[[ Task input, beginning ]]

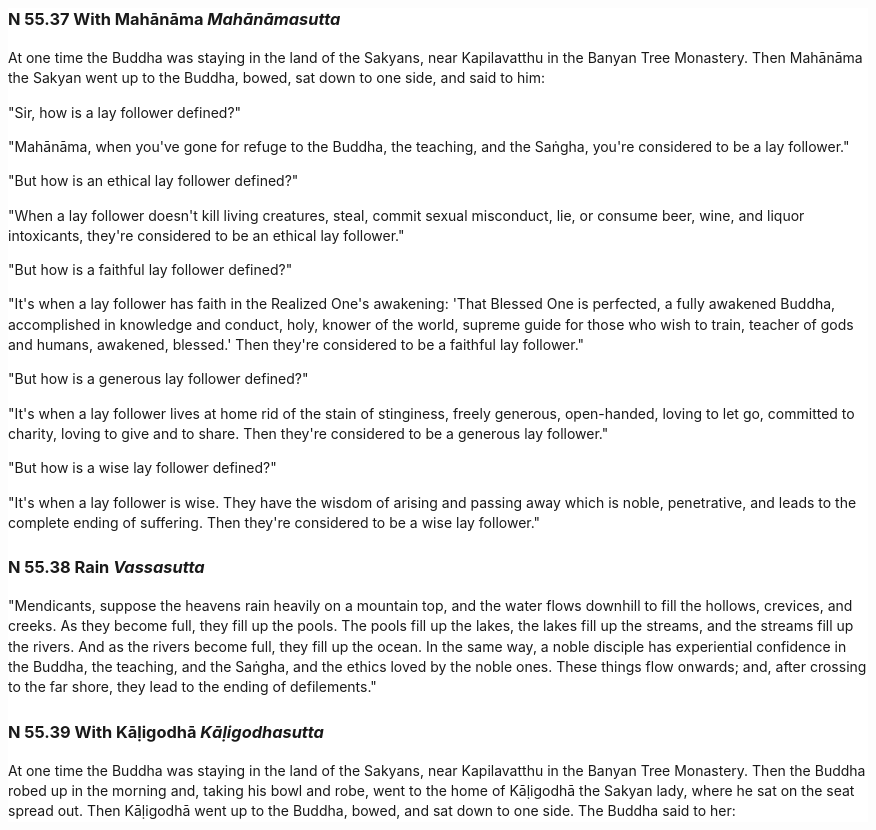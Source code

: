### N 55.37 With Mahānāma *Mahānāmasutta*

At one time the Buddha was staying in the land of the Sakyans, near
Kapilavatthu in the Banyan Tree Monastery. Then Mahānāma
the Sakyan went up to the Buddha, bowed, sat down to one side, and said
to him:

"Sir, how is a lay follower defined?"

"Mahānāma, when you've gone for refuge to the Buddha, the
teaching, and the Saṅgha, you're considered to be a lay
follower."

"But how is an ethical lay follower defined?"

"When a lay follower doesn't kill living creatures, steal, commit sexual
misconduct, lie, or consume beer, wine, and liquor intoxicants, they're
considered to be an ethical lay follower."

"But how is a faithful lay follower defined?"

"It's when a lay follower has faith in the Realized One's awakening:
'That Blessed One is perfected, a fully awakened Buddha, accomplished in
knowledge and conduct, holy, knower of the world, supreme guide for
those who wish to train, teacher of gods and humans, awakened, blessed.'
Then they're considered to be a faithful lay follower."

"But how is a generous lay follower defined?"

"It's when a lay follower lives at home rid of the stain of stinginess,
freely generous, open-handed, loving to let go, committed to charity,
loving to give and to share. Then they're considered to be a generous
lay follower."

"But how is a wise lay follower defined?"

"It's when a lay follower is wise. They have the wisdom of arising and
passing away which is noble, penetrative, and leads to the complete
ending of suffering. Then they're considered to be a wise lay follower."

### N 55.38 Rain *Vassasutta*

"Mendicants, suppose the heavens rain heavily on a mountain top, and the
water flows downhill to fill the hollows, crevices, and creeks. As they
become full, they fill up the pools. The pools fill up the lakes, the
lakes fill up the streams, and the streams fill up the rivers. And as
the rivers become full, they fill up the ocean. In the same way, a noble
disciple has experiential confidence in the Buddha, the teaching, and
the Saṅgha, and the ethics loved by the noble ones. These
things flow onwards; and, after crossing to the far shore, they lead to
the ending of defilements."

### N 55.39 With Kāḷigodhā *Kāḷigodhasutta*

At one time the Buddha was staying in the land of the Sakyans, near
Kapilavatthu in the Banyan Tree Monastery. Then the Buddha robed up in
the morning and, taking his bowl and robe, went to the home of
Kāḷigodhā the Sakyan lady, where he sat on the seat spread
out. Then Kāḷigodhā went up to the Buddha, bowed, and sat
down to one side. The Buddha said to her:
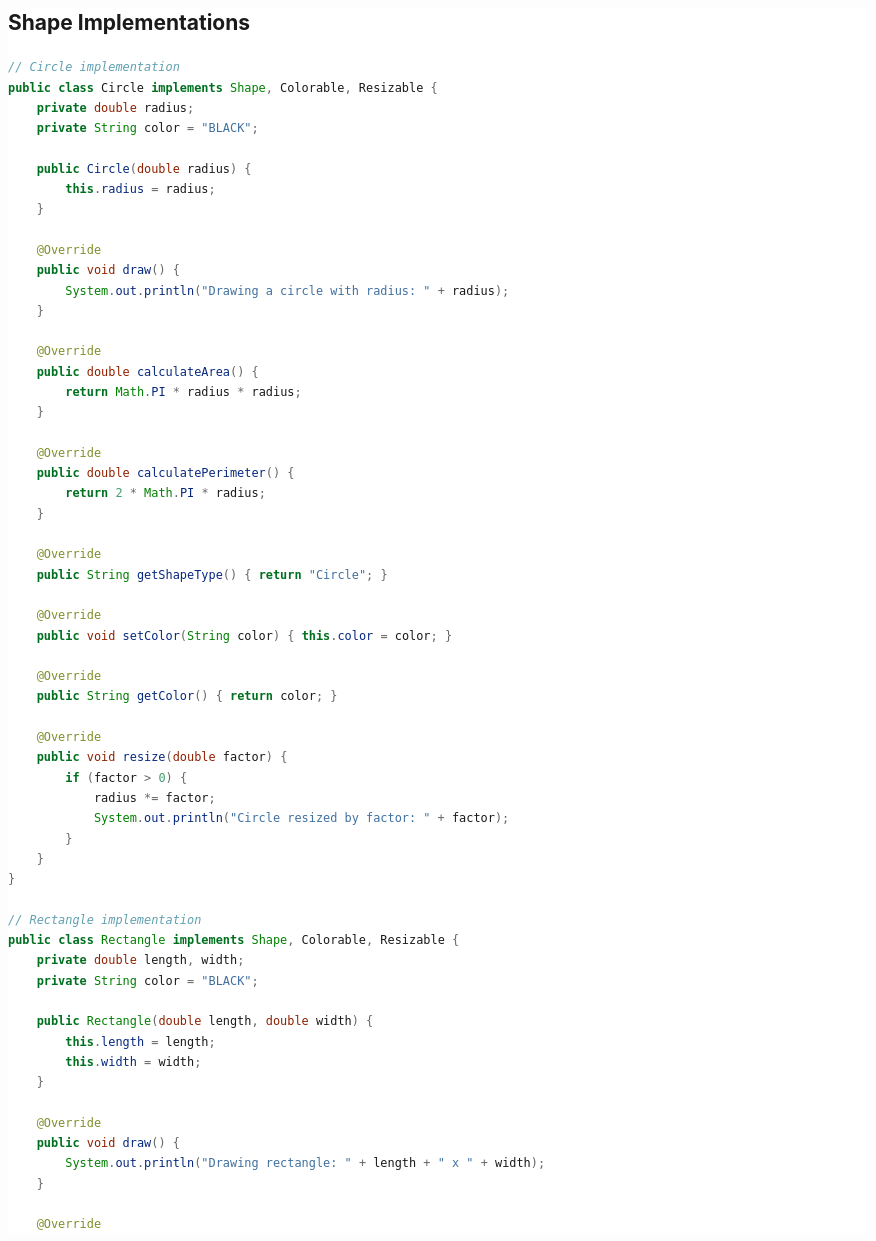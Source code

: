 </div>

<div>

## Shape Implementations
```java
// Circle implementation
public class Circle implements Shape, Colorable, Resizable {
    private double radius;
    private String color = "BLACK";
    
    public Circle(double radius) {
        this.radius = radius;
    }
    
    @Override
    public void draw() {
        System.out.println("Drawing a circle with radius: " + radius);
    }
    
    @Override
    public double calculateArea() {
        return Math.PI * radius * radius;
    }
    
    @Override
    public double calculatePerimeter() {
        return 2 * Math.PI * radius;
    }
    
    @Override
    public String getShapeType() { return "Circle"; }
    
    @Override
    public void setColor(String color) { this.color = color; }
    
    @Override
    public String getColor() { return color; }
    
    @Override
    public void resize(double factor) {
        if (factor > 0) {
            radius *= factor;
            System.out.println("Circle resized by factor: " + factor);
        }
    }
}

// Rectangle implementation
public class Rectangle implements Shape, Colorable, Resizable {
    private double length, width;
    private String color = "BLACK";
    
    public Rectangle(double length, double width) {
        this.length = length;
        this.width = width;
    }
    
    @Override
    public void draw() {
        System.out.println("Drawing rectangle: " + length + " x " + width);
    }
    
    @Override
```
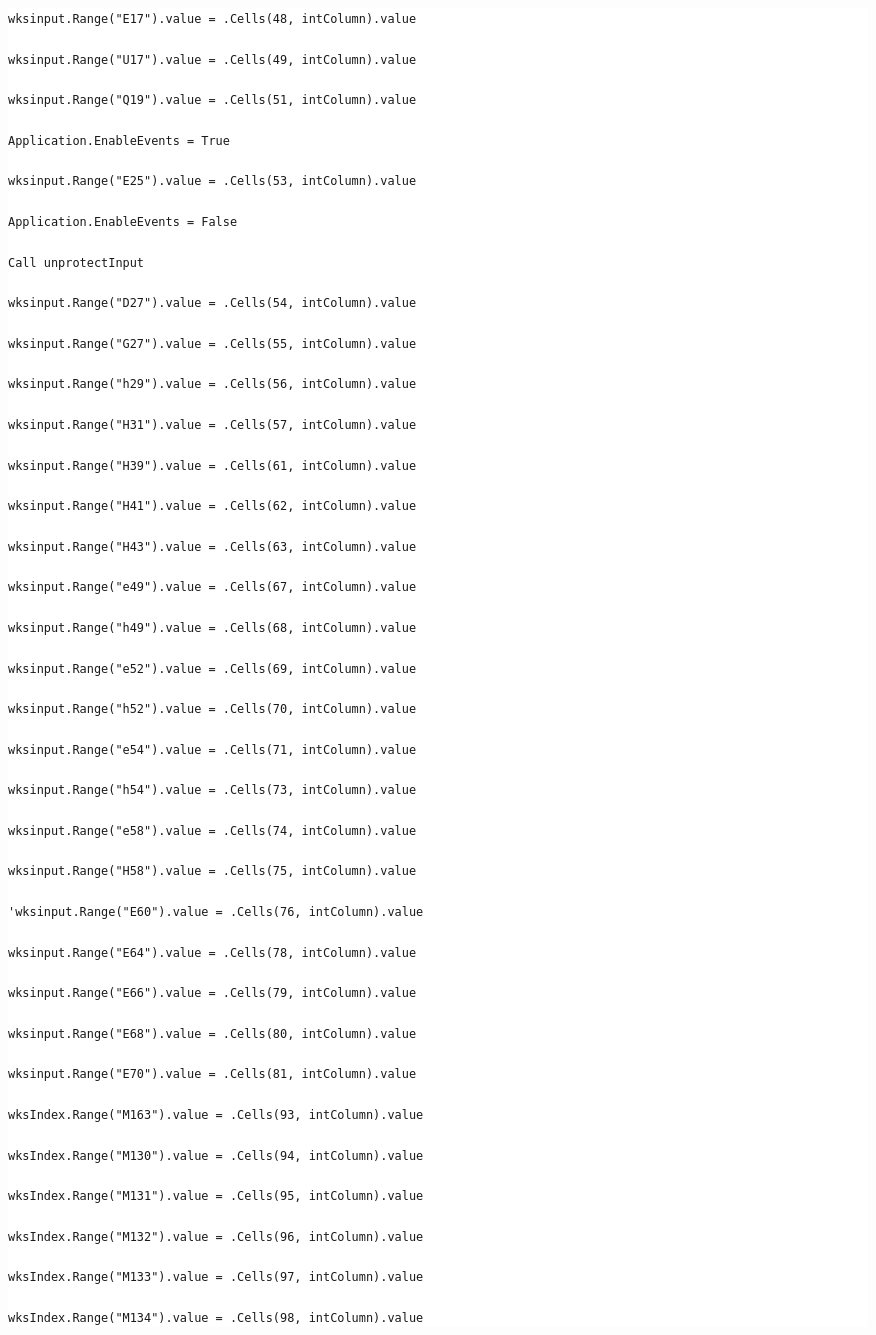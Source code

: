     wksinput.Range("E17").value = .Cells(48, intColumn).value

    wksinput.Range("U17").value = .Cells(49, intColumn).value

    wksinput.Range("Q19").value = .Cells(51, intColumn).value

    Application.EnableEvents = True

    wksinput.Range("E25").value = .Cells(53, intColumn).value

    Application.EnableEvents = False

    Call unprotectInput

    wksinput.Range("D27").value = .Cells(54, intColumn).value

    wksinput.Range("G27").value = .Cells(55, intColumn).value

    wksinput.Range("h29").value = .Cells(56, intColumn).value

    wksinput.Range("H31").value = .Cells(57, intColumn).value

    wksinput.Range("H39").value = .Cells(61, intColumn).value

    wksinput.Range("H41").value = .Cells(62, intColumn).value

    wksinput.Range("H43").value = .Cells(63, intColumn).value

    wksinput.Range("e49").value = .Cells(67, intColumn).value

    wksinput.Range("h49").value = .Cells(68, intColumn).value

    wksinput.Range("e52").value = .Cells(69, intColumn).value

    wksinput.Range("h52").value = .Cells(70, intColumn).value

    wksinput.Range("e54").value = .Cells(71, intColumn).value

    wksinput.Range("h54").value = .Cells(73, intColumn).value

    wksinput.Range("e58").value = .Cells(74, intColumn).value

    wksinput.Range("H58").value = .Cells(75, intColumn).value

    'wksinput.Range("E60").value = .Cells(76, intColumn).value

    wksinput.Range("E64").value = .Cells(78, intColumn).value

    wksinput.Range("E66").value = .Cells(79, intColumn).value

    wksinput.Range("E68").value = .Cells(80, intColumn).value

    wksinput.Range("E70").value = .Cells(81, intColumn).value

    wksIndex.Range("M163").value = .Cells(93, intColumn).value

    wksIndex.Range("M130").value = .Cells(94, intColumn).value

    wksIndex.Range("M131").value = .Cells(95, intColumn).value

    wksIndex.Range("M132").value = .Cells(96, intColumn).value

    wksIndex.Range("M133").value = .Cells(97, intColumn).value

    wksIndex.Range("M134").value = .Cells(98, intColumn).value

[[ Task input, end ]]

The number of lines in the entries holding the word "System" is what is needed. Supply that number only.

▶ [Written solution] 3